Segment Start: Excerpted data

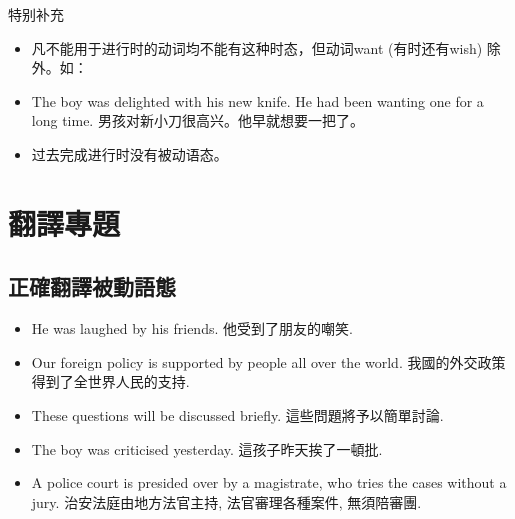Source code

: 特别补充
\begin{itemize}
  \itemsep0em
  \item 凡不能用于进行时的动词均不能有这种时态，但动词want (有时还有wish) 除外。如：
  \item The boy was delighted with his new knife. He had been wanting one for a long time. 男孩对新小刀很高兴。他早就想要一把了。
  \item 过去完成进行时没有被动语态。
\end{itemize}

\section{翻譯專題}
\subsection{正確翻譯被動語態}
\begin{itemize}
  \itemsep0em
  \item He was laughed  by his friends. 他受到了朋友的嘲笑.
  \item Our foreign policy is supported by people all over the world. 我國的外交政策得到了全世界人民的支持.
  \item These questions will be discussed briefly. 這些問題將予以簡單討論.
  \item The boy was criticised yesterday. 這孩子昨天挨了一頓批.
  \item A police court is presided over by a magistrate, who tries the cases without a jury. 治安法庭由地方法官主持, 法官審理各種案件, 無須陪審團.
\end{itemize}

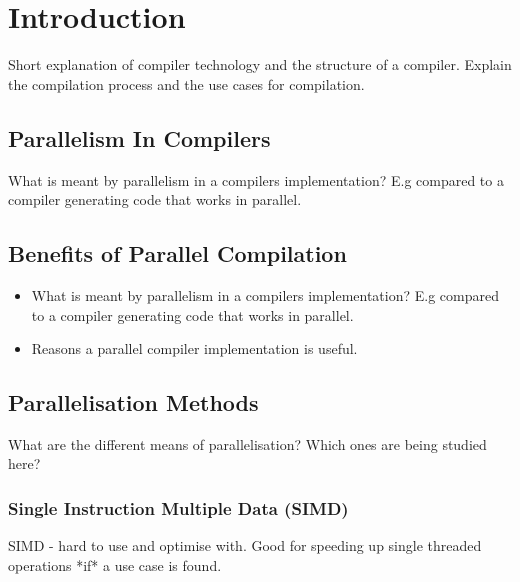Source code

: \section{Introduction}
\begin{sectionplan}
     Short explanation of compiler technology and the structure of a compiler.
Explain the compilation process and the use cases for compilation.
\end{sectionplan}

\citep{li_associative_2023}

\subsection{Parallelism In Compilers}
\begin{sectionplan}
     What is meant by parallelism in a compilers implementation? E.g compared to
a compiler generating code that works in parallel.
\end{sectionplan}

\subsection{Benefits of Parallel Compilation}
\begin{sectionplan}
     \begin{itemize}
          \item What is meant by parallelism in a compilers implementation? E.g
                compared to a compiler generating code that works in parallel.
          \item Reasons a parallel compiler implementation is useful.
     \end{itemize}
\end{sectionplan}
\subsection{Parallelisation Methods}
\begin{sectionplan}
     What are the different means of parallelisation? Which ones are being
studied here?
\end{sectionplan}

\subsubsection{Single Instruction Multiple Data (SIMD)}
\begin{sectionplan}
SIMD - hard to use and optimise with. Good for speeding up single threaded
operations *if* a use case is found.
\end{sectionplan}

Segment End: Excerpted data

[Work instructions]
Write out each line above with the word "implementation".

[Result for this exercise]
     What is meant by parallelism in a compilers implementation? E.g compared to
          \item What is meant by parallelism in a compilers implementation? E.g
          \item Reasons a parallel compiler implementation is useful.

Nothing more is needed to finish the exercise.